Nov. 13, 2018
By: Michael Feldman
Although NVIDIA isn’t announcing any new hardware at SC18, its GPUs continue to break new ground in the supercomputing space.
To begin with, the Department of Energy’s V100-accelerated Summit and Sierra supercomputers are now the top two systems in the world, at least when it comes to floating point prowess. Both systems improved on their TOP500 Linpack numbers from six months ago, widening Summit’s performance lead in its number one spot, and vaulting Sierra into the number two position. Each system added more than 20 petaflops to their Linpack total, bringing Summit to 143.5 petaflops, and Sierra to 94.6 petaflops. Those two systems alone represent nearly 17 percent of the total flops on the entire TOP500 list.
In fact, 702 of the 1,417 petaflops on the list are derived from accelerated systems, and the majority of those are based on NVIDIA’s P100 and V100 Tesla GPUs. One or the other of these GPUs are the basis for the most powerful systems in the US (DOE’s Summit), Europe (CSCS’s Piz Daint), and Japan (AIST’s AI Bridging Cloud Infrastructure), as well as the world’s most powerful commercial system (ENI’s HPC4).
NVIDIA GPU-accelerated supercomputers are also among the most energy-efficient. According to the Green500 list released on Monday, 8 of the 10 top ten and 22 of the top 25 most energy-efficient systems are equipped with NVIDIA silicon.
At least some of the company’s momentum can be attributed to the fact the V100 can accelerate both traditional 64-bit HPC simulations, as well as machine learning/deep learning (ML/DL) algorithms – the latter using the lower precision capabilities of the GPU’s Tensor Cores. While this might have seemed like an odd pairing a year or two ago, it turns out more and more HPC users are inserting ML/DL into their workflows. Once again, NVIDIA was ahead of the curve, much to the chagrin of its competition – AMD, Intel, et al.

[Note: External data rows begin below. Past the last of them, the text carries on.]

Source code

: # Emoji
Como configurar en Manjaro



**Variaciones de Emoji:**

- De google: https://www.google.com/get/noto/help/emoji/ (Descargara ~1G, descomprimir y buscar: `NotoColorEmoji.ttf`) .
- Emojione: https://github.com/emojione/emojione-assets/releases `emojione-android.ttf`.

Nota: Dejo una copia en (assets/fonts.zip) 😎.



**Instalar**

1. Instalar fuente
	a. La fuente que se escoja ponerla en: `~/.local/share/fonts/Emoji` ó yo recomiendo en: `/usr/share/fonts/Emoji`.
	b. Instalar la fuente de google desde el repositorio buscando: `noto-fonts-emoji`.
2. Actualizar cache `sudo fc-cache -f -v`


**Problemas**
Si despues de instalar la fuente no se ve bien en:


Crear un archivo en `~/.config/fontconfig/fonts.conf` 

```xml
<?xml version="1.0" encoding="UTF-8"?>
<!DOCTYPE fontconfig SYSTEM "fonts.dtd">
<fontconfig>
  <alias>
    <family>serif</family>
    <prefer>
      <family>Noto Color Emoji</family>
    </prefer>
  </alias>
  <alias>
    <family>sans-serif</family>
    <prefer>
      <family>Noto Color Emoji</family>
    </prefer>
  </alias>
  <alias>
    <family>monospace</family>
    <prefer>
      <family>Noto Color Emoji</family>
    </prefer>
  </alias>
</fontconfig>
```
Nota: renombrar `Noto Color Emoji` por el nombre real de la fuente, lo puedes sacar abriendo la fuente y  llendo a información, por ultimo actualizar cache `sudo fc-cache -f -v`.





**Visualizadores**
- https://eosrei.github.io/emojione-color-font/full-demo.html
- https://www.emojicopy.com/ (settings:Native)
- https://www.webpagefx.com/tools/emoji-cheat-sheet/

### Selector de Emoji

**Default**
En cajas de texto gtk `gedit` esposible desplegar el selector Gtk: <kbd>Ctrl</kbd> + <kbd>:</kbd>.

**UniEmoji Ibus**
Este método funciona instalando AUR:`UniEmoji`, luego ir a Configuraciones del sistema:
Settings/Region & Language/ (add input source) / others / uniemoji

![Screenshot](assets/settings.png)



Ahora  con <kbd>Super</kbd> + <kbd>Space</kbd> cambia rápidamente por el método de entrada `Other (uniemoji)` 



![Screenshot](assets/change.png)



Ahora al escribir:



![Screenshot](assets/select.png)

This dual-acceleration advantage is reflected in the recent announcement of DGX-2 deployments at four DOE national labs. The DGX-2 is NVIDIA’s second-generation “AI supercomputer,” in this case, outfitted with 16 V100 GPUs connected via the high-performance NVSwitch networking fabric. Although the GPU-dense architecture is aimed specifically an ML/DL work, some of these labs are looking at using all this GPU horsepower for traditional HPC work as well.
For example, Brookhaven National Lab is using its new DGX-2 to do ML-based analysis on certain types of image recognition, but will also evaluate how they can exploit the system to accelerate some of their legacy high-energy physics and nuclear science codes.
Oak Ridge National Lab is employing its DGX-2 as an on-ramp to Summit, currently the largest GPU-accelerated supercomputer on the planet. This includes using the system to experiment with a variety of compute-intensive and data-intensive codes (including machine learning applications) that Oak Ridge users are interested in accelerating on Summit.
Pacific Northwest National Laboratory has a couple of specific applications in mind for its DGX-2 system, including atmospheric simulation codes, to model things like hurricane intensity, and whole-body millimeter wave scanning technology, to improve airport safety reduce false alarms.
Sandia National Laboratories is intending to use its DGX-2 as the foundation of its “Machine Learning as a Service.” The service is being developed as a user portal that encapsulates subject matter support for a range of science and engineering codes. The goal is to enable researchers with little expertise in ML/DL technology to use it to solve their domain-specific problems.
Ian Buck, NVIDIA’s GM and VP of Accelerated Computing, says we’re witnessing a new kind of HPC, where simulations, machine learning/deep learning, and other types of data analytics are forming a new paradigm for science and engineering. Some of this is being driven by the deluge of data streaming off scientific instruments and other edge devices, not to mention the data being generated by simulations themselves. The other facet to this is that Moore’s Law can no longer be counted on to provide the kind of performance increases that all these applications are now demanding.
Says Buck: “We’re entering a new era.”